Primeros juegos con pelota

Jugar con pelotas es una actividad popular en el segundo año de vida de tu hijo. Ayuda a mejorar la coordinación ojo-mano y a perfeccionar sus habilidades motoras. Juegos sencillos con pelota como rodar, atrapar y lanzar apoyan el desarrollo muscular y la mejora de la coordinación de movimientos.

Primeras acciones cotidianas como vestirse y desvestirse

En el segundo año de vida, nuestros hijos también comienzan a aprender primeras acciones cotidianas, como vestirse y desvestirse. Esto requiere motricidad fina, coordinación y concentración. Ustedes, como padres, pueden apoyar a sus pequeños eligiendo prendas con botones grandes o cierres y ayudándoles a aprender los pasos.

Tres ideas de juego que fomentan el desarrollo motor de niños menores de 3 años

1. Búsqueda del tesoro en el área de juego interior:

Preparen un área de juego interior con colchonetas suaves, túneles, cojines y estructuras bajas para trepar. Escondan pequeños juguetes o tesoros en la habitación. Dejen que los niños exploren libremente y encuentren los tesoros escondidos. Esta actividad fomenta trepar, gatear, mantener el equilibrio y la coordinación ojo-mano.

2. Caza de globos de colores:

Inflen varios globos de colores y déjenlos flotar en la habitación. Pidan a los niños que persigan y atrapen los globos. Usen pelotas suaves y ligeras de diferentes tamaños y colores y permitan que los niños intenten lanzarlas y atraparlas. Esta actividad fomenta agarrar, lanzar, atrapar y la coordinación motriz.

3. Juego de cambio de ropa:

Ofrezcan a los niños una selección de prendas con diferentes cierres como botones, cremalleras y velcros. Inviten a su hijo a vestirse y desvestirse por sí mismo.
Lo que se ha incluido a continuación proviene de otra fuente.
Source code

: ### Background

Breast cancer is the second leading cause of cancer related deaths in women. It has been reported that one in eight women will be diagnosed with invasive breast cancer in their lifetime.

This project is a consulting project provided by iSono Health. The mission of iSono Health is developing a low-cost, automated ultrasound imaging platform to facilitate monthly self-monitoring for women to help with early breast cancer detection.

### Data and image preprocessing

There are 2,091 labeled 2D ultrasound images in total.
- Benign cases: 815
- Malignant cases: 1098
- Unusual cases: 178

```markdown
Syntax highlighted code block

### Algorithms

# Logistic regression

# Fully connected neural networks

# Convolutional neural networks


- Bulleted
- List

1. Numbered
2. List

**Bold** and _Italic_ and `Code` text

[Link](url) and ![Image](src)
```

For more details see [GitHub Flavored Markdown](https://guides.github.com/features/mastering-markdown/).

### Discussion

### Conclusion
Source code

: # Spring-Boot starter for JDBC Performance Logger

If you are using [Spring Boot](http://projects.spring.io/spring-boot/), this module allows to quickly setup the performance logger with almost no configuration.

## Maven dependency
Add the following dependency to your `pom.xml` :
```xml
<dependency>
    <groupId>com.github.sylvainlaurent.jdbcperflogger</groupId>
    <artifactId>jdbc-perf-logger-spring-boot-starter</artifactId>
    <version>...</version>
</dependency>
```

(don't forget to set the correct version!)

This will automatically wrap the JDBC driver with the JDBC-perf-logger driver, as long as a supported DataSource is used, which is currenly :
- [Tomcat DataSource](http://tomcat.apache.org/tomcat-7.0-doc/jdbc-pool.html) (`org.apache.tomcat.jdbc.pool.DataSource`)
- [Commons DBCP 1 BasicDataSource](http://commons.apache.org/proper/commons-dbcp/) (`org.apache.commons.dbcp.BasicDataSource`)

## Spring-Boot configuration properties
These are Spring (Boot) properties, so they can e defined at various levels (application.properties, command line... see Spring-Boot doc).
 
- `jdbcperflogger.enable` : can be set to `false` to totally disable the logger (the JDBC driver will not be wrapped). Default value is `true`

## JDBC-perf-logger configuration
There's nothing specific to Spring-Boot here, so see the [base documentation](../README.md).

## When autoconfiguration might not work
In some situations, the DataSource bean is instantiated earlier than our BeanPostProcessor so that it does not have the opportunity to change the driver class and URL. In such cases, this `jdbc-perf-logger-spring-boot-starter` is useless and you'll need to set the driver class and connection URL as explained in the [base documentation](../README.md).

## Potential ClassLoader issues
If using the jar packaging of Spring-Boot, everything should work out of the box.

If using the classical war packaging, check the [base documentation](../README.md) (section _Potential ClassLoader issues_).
Elogien sus esfuerzos y ayuden cuando sea necesario. Esta actividad fomenta la motricidad fina, la independencia y la autonomía en la vida diaria.

En conjunto, el segundo año de vida es un hito emocionante en el desarrollo motor de tu hijo. Mediante juegos y actividades específicas, pueden fomentar la motricidad fina y gruesa de su hijo y apoyarlo en su camino hacia un estilo de vida sano y activo.